Segment Start: GIVEN ENTRIES

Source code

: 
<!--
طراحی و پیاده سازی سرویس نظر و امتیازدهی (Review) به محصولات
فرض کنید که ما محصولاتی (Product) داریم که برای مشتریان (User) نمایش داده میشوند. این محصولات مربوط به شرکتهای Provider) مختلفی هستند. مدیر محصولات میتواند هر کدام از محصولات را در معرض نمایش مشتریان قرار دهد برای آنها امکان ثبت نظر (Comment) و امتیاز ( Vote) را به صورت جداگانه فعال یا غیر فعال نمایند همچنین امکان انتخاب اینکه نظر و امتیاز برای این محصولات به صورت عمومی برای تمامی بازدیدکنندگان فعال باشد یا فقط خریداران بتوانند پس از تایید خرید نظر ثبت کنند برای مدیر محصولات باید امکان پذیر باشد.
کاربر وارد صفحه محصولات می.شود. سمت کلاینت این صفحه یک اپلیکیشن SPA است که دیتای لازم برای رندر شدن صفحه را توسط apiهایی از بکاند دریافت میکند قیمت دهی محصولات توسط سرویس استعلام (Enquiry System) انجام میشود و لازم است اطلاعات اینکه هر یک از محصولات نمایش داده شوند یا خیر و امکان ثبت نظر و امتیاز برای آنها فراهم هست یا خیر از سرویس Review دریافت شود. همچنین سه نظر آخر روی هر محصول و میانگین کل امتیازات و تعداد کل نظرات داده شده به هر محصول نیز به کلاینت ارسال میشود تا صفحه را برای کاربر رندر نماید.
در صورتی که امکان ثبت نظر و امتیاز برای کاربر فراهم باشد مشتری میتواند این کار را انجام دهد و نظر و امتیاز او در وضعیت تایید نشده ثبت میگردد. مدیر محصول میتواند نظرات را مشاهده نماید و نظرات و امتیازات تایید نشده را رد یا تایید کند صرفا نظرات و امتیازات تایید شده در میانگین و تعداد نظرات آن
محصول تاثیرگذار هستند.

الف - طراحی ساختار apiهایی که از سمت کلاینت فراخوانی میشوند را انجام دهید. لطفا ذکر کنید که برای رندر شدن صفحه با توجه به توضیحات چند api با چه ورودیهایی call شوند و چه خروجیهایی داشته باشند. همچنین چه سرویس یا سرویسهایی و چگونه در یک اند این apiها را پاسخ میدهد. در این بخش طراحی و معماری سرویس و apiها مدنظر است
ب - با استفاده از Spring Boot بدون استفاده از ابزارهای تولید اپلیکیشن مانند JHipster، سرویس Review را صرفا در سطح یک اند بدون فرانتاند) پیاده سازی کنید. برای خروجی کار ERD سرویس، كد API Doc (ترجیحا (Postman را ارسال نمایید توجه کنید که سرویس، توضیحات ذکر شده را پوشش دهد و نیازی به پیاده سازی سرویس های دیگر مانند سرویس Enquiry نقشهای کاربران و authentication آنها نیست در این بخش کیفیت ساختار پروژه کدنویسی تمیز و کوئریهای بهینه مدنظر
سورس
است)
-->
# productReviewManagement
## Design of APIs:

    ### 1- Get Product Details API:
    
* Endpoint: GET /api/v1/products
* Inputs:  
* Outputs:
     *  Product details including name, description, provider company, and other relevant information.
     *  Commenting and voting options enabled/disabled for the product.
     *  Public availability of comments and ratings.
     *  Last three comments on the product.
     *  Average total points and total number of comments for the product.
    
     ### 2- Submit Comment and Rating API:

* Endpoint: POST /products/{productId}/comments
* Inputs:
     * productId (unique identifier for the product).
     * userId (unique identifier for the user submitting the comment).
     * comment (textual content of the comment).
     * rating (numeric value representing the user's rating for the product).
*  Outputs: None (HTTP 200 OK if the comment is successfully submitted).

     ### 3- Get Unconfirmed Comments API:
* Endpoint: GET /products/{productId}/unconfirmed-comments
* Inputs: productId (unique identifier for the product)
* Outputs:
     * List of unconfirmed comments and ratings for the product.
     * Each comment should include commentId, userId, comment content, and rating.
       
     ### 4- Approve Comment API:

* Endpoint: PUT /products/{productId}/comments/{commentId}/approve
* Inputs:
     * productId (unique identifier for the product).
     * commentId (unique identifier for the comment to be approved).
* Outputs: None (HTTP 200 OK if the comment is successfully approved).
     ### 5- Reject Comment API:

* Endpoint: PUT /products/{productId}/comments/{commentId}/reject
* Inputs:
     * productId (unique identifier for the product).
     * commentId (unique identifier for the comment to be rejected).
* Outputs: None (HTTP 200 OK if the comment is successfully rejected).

Segment End: GIVEN ENTRIES
Segment Start: GIVEN ENTRIES

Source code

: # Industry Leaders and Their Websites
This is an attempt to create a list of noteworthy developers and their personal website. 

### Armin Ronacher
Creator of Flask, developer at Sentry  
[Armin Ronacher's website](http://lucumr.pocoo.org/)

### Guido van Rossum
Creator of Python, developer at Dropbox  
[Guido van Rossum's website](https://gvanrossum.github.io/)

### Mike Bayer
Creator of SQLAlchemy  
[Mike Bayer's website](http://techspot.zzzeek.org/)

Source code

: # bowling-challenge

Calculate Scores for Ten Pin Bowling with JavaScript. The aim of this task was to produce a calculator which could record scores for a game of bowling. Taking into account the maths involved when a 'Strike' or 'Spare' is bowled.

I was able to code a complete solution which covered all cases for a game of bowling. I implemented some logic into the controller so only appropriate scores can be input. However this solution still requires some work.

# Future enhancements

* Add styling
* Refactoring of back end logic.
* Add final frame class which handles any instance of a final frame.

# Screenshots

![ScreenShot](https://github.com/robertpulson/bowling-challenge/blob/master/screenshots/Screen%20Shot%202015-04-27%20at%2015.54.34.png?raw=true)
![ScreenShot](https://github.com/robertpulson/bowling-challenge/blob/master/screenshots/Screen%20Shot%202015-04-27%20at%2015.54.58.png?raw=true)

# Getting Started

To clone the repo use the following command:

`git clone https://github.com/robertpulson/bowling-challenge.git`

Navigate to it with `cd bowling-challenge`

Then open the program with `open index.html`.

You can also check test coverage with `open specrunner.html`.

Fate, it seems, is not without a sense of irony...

Segment End: GIVEN ENTRIES
Segment Start: GIVEN ENTRIES

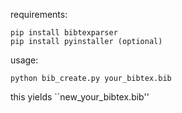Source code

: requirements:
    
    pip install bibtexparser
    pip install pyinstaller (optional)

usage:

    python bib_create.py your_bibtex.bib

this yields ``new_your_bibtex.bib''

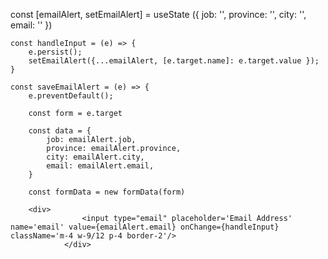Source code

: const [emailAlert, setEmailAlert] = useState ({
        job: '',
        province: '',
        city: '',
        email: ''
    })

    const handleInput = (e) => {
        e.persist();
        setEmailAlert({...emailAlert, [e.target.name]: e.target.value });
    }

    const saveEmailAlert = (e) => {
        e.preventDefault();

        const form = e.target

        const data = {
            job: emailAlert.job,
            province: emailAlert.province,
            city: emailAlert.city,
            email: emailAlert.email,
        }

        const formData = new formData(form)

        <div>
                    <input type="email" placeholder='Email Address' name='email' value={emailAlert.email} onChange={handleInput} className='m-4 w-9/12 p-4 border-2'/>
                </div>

Segment End: GIVEN ENTRIES

## WHAT THIS TASK INVOLVES
Where the data above reaches the line holding "submitting the comment).", begin printing, and stop after the line holding "is successfully rejected).". Each line must be reproduced exactly, with nothing else added.

## TASK SOLUTION
     * userId (unique identifier for the user submitting the comment).
     * comment (textual content of the comment).
     * rating (numeric value representing the user's rating for the product).
*  Outputs: None (HTTP 200 OK if the comment is successfully submitted).

     ### 3- Get Unconfirmed Comments API:
* Endpoint: GET /products/{productId}/unconfirmed-comments
* Inputs: productId (unique identifier for the product)
* Outputs:
     * List of unconfirmed comments and ratings for the product.
     * Each comment should include commentId, userId, comment content, and rating.
       
     ### 4- Approve Comment API:

* Endpoint: PUT /products/{productId}/comments/{commentId}/approve
* Inputs:
     * productId (unique identifier for the product).
     * commentId (unique identifier for the comment to be approved).
* Outputs: None (HTTP 200 OK if the comment is successfully approved).
     ### 5- Reject Comment API:

* Endpoint: PUT /products/{productId}/comments/{commentId}/reject
* Inputs:
     * productId (unique identifier for the product).
     * commentId (unique identifier for the comment to be rejected).
* Outputs: None (HTTP 200 OK if the comment is successfully rejected).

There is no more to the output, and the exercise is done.